Working data:
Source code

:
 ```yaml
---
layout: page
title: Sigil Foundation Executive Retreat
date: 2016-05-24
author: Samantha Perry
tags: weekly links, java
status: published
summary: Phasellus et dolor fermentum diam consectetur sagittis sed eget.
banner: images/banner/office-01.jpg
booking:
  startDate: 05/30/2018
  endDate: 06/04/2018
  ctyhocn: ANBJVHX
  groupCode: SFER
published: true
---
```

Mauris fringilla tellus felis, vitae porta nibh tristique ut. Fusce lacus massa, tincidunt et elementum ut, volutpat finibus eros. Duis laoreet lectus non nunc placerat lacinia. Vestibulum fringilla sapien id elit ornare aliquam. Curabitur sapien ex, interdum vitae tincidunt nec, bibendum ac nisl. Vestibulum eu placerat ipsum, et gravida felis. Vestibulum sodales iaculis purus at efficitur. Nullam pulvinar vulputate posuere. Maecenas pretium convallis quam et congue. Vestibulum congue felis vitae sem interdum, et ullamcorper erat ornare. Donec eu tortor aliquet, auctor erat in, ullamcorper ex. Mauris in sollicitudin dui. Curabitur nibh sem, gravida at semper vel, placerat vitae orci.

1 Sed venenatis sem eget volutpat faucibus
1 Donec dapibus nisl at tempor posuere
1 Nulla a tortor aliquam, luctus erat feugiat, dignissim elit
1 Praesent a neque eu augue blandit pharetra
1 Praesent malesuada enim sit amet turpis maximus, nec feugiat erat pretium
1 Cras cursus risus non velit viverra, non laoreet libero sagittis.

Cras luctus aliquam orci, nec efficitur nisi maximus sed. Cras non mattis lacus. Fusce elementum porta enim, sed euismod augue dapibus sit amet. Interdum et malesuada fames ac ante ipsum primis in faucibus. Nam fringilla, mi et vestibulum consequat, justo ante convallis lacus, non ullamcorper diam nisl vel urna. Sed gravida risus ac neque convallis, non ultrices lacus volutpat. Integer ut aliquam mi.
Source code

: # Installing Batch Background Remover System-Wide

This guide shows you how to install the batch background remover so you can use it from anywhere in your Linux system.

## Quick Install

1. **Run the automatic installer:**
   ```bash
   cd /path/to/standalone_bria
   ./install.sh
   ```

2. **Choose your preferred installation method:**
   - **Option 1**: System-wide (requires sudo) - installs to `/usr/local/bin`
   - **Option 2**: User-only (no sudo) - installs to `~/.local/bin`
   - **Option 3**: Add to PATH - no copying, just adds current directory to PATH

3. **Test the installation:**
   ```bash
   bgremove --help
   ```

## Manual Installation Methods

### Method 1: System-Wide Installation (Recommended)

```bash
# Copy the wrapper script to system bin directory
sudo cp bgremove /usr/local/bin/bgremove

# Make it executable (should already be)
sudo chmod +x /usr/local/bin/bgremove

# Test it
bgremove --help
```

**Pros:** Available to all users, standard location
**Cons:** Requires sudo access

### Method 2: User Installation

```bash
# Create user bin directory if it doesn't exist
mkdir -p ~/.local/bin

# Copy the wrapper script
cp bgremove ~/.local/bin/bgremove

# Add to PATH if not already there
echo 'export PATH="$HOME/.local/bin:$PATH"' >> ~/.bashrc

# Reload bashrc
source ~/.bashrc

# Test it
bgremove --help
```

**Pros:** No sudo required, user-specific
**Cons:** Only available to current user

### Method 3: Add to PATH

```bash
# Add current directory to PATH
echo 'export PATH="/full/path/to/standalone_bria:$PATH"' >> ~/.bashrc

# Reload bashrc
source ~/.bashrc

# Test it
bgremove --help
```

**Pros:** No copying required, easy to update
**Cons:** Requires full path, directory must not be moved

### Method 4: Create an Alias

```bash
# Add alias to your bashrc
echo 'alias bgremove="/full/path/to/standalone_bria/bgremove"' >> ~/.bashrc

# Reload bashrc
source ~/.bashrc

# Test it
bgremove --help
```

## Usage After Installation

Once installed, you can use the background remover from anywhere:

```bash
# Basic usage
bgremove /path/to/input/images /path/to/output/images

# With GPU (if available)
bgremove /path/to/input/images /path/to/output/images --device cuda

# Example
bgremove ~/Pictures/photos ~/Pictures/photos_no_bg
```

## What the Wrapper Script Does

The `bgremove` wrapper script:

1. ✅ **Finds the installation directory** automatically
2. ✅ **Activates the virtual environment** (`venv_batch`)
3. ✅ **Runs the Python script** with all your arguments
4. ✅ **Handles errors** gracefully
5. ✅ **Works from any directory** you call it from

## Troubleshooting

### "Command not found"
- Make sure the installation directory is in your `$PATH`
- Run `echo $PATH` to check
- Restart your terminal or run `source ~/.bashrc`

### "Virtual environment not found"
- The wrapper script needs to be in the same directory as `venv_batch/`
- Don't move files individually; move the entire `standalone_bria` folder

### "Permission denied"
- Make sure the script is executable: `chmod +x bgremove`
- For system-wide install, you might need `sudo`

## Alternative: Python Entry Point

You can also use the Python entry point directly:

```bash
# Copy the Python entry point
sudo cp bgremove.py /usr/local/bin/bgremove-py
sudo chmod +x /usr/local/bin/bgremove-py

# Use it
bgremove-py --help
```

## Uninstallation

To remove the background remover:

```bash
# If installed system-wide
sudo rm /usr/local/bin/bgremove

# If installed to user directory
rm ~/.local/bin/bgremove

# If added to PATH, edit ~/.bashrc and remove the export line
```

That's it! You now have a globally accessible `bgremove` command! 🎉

Exercise objective: Your task is to return each line of the data above that contains the string "sudo".

Final answer:
   - **Option 1**: System-wide (requires sudo) - installs to `/usr/local/bin`
   - **Option 2**: User-only (no sudo) - installs to `~/.local/bin`
sudo cp bgremove /usr/local/bin/bgremove
sudo chmod +x /usr/local/bin/bgremove
**Cons:** Requires sudo access
**Pros:** No sudo required, user-specific
- For system-wide install, you might need `sudo`
sudo cp bgremove.py /usr/local/bin/bgremove-py
sudo chmod +x /usr/local/bin/bgremove-py
sudo rm /usr/local/bin/bgremove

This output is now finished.